Looking for ideas on what direction to take. I am working on a PR to fix up the @sync
/@async
disappearing exception problem. Right now, if an async task throws an exception while another async task is waiting for it and that second task occurs earlier in the task manager queue, the system will silently hang. This is because the parent sync task is never rescheduled after the thrown exception and is looking in the wrong place for the error, anyway.
I have a structure that solves this: each Task’s thunk is wrapped in a way that guarantees the generating Task is scheduled on completion, with or without thrown exceptions. Then the sync task can look for exceptions on all running tasks in parallel. Passes all relevant Channel, Task, Thread and Distributed tests.

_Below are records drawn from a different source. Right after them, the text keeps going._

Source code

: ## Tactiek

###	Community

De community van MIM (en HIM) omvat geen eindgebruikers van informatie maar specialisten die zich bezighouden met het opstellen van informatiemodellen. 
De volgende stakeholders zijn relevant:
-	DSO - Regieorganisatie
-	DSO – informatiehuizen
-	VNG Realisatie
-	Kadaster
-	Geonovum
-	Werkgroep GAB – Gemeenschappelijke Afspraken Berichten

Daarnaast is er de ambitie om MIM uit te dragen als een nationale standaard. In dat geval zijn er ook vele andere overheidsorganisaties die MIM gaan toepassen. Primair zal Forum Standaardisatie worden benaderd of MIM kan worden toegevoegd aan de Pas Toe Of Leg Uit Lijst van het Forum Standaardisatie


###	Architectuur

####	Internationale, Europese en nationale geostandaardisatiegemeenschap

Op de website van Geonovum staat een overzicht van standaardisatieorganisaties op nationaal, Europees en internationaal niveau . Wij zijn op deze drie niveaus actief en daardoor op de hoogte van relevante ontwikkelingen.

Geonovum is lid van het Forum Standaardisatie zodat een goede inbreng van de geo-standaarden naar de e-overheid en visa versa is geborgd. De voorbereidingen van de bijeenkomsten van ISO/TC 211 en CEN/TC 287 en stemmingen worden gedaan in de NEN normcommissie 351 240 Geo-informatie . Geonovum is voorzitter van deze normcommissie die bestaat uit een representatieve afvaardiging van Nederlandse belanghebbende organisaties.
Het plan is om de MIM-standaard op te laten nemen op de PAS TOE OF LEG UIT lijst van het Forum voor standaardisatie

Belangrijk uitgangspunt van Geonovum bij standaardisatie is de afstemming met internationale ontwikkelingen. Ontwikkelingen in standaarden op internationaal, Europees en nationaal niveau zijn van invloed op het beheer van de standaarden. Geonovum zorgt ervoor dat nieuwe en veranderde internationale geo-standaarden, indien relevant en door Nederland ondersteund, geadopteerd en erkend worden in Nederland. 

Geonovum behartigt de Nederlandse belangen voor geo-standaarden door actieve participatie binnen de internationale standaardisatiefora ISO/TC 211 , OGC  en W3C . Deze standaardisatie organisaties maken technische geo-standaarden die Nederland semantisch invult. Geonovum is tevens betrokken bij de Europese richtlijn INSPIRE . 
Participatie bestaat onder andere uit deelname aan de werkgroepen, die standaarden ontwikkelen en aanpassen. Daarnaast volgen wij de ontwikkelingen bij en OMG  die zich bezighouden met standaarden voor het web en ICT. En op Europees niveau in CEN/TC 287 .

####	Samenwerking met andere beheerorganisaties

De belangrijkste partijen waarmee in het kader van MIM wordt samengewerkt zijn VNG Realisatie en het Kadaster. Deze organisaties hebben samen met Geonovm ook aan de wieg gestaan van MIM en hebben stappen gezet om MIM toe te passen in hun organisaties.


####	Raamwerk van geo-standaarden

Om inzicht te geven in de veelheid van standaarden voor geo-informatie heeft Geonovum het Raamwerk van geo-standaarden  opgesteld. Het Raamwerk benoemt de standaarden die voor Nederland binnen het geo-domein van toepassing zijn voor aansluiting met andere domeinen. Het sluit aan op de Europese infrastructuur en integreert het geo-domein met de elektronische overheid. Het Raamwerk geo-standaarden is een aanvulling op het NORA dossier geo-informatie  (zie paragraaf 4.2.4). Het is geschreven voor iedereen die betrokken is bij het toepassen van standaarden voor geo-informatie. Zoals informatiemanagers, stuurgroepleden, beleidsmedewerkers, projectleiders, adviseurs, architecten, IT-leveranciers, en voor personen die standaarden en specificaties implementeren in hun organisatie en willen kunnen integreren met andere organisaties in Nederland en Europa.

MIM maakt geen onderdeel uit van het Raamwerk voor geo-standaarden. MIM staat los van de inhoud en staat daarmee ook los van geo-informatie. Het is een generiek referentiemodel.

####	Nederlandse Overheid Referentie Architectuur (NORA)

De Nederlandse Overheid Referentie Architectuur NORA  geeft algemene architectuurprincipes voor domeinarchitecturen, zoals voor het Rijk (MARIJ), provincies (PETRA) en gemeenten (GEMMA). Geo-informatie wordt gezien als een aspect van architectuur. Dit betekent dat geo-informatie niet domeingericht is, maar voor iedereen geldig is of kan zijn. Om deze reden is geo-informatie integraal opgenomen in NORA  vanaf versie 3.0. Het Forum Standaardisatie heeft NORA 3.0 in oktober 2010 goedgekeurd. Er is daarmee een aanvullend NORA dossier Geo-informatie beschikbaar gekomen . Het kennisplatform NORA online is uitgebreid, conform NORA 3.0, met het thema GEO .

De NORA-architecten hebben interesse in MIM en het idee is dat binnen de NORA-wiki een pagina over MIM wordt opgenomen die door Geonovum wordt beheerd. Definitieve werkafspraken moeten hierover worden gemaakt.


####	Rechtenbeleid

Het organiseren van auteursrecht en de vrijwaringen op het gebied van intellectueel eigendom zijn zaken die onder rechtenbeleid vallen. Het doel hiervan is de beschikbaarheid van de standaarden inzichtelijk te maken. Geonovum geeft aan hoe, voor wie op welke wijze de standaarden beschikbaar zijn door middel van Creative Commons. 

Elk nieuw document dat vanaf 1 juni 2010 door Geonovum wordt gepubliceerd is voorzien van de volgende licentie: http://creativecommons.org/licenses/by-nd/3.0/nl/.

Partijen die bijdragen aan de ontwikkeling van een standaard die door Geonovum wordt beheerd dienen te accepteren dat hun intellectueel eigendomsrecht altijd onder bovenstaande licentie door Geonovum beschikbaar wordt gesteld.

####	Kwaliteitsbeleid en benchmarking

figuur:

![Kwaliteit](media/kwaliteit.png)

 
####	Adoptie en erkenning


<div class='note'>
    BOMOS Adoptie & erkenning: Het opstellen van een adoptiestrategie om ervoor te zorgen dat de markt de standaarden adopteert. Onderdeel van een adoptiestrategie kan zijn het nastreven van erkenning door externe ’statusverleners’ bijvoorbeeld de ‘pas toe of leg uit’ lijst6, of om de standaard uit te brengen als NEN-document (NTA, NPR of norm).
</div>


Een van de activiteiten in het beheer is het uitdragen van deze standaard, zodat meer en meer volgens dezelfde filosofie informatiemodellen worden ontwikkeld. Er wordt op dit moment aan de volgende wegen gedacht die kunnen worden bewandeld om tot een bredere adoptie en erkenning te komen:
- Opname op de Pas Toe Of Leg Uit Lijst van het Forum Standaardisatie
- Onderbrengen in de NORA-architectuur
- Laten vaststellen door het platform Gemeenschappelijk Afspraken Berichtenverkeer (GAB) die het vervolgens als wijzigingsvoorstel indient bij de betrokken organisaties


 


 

So far, so good. But … running through the test suite corners, we run across a serialization issue. The Task serializer tries to serialize the thunk. In doing so, it captures the above closure which includes a reference to the generating task. So it tries to descend and serialize that task as well, but that task could still be running (as in the test case), in which case an error is raised for trying to serialize a running task.
What does one use the serialization of Tasks for? This serialization structure here disallows any Task closures that contain other (possibly running) Tasks. So normally, I’d consider modifying the serializer, but I am hoping to keep this fix to be transparent to the user, and that sounds to me like it is crossing a line. Any suggestions on which way to go here are appreciated.